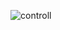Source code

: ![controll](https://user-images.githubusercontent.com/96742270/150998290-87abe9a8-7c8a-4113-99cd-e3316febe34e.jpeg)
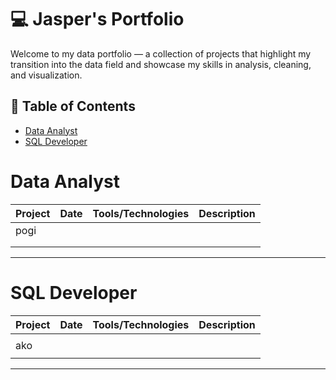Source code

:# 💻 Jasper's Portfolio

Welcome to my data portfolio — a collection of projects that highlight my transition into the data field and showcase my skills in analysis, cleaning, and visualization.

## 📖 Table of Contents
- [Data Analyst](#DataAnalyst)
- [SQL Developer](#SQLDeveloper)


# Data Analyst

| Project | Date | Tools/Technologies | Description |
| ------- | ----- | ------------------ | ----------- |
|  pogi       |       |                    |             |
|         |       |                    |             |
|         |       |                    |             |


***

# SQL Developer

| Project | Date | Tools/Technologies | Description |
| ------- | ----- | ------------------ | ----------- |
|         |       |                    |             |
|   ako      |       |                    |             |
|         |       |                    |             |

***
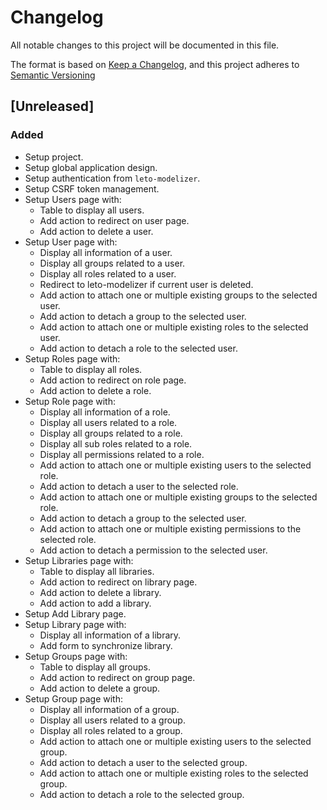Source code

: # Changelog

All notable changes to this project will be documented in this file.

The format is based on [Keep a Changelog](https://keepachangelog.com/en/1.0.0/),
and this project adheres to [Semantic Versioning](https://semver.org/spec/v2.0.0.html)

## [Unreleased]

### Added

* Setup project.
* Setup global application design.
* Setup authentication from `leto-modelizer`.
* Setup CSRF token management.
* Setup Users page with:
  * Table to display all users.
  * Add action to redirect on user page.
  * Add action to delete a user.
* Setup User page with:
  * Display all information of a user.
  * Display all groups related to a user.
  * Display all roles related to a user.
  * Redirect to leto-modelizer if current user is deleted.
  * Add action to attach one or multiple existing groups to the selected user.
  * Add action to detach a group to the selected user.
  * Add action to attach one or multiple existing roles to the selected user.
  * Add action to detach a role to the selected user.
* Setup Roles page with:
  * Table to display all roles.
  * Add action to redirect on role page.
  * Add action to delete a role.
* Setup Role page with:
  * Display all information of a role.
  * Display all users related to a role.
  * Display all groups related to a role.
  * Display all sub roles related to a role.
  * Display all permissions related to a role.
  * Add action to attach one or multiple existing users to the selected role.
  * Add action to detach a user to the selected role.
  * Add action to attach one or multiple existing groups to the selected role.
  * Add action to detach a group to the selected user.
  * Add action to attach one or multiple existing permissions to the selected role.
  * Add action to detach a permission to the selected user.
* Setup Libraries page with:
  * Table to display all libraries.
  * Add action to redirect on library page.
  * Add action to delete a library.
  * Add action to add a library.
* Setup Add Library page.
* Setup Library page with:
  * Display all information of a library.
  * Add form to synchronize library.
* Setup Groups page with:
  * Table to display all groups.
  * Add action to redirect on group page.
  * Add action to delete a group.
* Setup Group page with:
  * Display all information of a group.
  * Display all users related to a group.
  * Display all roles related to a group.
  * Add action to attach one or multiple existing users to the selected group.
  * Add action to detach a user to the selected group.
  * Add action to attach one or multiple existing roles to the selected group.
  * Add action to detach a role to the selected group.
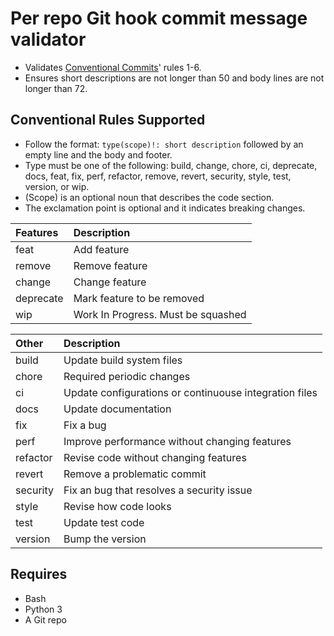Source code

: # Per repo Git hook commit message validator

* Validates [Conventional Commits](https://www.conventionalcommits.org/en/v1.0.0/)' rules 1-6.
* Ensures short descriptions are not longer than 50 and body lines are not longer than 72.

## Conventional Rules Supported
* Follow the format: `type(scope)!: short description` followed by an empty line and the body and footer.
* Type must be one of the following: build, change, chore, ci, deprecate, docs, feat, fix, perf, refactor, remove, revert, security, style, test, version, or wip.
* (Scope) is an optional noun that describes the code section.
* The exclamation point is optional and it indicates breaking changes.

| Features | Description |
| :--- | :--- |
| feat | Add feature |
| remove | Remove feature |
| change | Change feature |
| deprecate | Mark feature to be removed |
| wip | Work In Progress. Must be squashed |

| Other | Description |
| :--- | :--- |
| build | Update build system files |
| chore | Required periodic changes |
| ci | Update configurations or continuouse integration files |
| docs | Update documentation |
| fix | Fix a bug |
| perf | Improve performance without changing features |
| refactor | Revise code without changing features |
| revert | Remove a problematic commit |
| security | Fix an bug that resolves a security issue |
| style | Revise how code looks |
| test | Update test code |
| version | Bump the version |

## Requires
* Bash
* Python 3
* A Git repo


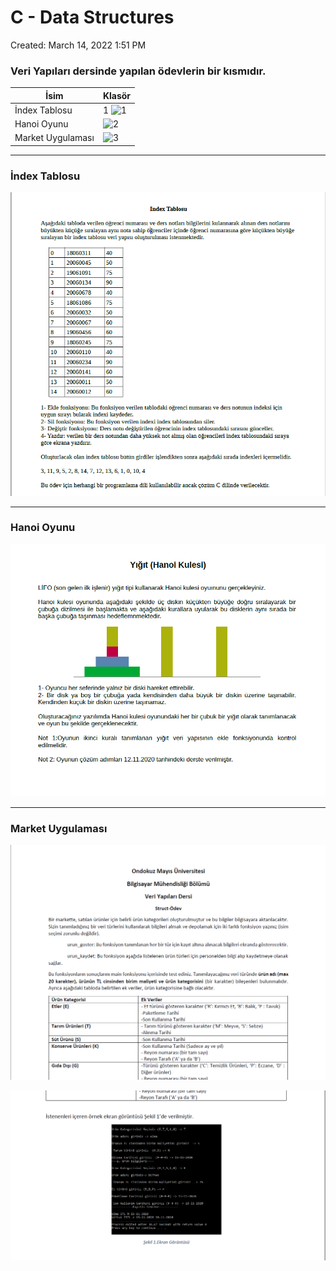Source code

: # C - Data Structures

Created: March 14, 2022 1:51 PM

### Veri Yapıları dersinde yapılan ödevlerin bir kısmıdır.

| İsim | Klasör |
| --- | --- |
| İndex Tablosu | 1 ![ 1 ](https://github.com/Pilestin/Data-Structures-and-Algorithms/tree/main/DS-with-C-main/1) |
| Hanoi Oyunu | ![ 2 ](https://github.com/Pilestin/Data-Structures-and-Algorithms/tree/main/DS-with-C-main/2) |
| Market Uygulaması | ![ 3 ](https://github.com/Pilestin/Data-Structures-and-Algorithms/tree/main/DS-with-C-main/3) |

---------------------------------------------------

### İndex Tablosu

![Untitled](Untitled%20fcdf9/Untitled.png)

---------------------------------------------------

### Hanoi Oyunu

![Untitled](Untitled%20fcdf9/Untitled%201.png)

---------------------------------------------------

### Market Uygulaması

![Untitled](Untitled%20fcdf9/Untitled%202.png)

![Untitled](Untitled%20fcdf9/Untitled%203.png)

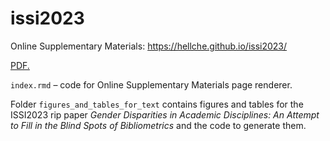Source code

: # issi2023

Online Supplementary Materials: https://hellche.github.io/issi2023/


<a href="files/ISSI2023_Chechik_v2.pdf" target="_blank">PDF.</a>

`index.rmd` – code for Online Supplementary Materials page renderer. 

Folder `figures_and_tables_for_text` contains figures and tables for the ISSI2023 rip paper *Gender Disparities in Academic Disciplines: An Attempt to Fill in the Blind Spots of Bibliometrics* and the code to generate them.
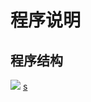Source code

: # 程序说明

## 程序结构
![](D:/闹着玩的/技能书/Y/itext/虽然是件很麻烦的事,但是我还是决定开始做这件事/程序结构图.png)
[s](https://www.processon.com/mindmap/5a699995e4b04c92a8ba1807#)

──────────

WHAT IS BEING ASKED: Above are the records; please give again, exactly and in full, only the lines that run from the line with "users to the selected group." through the line with "be removed |", with no pictures.

WRITTEN SOLUTION:
  * Add action to attach one or multiple existing users to the selected group.
  * Add action to detach a user to the selected group.
  * Add action to attach one or multiple existing roles to the selected group.
  * Add action to detach a role to the selected group.
Source code

: # Per repo Git hook commit message validator

* Validates [Conventional Commits](https://www.conventionalcommits.org/en/v1.0.0/)' rules 1-6.
* Ensures short descriptions are not longer than 50 and body lines are not longer than 72.

## Conventional Rules Supported
* Follow the format: `type(scope)!: short description` followed by an empty line and the body and footer.
* Type must be one of the following: build, change, chore, ci, deprecate, docs, feat, fix, perf, refactor, remove, revert, security, style, test, version, or wip.
* (Scope) is an optional noun that describes the code section.
* The exclamation point is optional and it indicates breaking changes.

| Features | Description |
| :--- | :--- |
| feat | Add feature |
| remove | Remove feature |
| change | Change feature |
| deprecate | Mark feature to be removed |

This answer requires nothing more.